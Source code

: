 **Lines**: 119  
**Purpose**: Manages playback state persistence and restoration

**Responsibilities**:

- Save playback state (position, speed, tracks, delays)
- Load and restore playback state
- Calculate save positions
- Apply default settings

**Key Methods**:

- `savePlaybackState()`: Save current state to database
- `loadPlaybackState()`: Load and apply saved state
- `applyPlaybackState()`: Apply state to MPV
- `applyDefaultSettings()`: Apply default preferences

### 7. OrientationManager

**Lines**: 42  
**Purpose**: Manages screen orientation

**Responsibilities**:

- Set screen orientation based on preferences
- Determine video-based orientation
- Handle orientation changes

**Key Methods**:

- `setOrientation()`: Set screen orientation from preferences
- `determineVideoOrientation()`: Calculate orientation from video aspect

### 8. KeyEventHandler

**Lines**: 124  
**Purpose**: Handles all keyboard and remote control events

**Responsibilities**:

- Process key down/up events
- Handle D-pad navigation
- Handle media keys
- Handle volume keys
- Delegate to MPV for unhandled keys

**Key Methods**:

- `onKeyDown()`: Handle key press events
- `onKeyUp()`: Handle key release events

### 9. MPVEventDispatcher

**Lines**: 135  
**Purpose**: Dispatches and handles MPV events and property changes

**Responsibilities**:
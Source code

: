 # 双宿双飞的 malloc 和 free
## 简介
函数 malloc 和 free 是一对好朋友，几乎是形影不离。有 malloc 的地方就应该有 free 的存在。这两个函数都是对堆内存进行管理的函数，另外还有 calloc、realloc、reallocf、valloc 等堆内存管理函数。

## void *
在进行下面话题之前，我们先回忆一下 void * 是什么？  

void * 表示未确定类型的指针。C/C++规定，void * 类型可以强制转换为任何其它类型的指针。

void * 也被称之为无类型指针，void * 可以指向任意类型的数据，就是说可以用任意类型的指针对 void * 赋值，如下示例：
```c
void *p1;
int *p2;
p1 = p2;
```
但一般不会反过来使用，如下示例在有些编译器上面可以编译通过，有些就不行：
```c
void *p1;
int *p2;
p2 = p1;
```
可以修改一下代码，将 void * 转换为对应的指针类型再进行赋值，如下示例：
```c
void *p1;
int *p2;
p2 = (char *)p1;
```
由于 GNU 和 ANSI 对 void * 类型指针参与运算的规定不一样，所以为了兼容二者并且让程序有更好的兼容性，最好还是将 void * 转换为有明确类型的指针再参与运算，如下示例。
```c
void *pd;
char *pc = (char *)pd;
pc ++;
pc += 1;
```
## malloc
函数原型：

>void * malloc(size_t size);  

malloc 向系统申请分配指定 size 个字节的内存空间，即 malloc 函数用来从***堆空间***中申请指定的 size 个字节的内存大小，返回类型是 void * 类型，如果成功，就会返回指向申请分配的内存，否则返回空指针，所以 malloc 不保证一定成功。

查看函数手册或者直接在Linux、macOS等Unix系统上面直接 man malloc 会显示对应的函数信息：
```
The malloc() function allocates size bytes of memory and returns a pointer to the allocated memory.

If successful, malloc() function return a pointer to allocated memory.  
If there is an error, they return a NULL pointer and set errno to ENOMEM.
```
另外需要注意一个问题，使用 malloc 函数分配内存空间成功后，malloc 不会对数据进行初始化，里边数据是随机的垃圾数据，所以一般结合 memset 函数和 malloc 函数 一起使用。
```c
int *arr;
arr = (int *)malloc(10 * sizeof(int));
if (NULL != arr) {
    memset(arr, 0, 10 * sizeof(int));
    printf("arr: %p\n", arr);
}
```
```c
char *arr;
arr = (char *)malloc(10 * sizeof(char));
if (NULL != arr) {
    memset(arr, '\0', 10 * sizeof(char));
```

● **Exercise instructions**
All lines in the listing above from the line containing "and property changes" to the line containing "malloc 向系统申请分配指定 size", inclusive, should be retyped exactly; no other lines should appear.

● **Response for this exercise**
**Purpose**: Dispatches and handles MPV events and property changes

**Responsibilities**:
Source code

: # 双宿双飞的 malloc 和 free
## 简介
函数 malloc 和 free 是一对好朋友，几乎是形影不离。有 malloc 的地方就应该有 free 的存在。这两个函数都是对堆内存进行管理的函数，另外还有 calloc、realloc、reallocf、valloc 等堆内存管理函数。

## void *
在进行下面话题之前，我们先回忆一下 void * 是什么？  

void * 表示未确定类型的指针。C/C++规定，void * 类型可以强制转换为任何其它类型的指针。

void * 也被称之为无类型指针，void * 可以指向任意类型的数据，就是说可以用任意类型的指针对 void * 赋值，如下示例：
```c
void *p1;
int *p2;
p1 = p2;
```
但一般不会反过来使用，如下示例在有些编译器上面可以编译通过，有些就不行：
```c
void *p1;
int *p2;
p2 = p1;
```
可以修改一下代码，将 void * 转换为对应的指针类型再进行赋值，如下示例：
```c
void *p1;
int *p2;
p2 = (char *)p1;
```
由于 GNU 和 ANSI 对 void * 类型指针参与运算的规定不一样，所以为了兼容二者并且让程序有更好的兼容性，最好还是将 void * 转换为有明确类型的指针再参与运算，如下示例。
```c
void *pd;
char *pc = (char *)pd;
pc ++;
pc += 1;
```
## malloc
函数原型：

>void * malloc(size_t size);  

malloc 向系统申请分配指定 size 个字节的内存空间，即 malloc 函数用来从***堆空间***中申请指定的 size 个字节的内存大小，返回类型是 void * 类型，如果成功，就会返回指向申请分配的内存，否则返回空指针，所以 malloc 不保证一定成功。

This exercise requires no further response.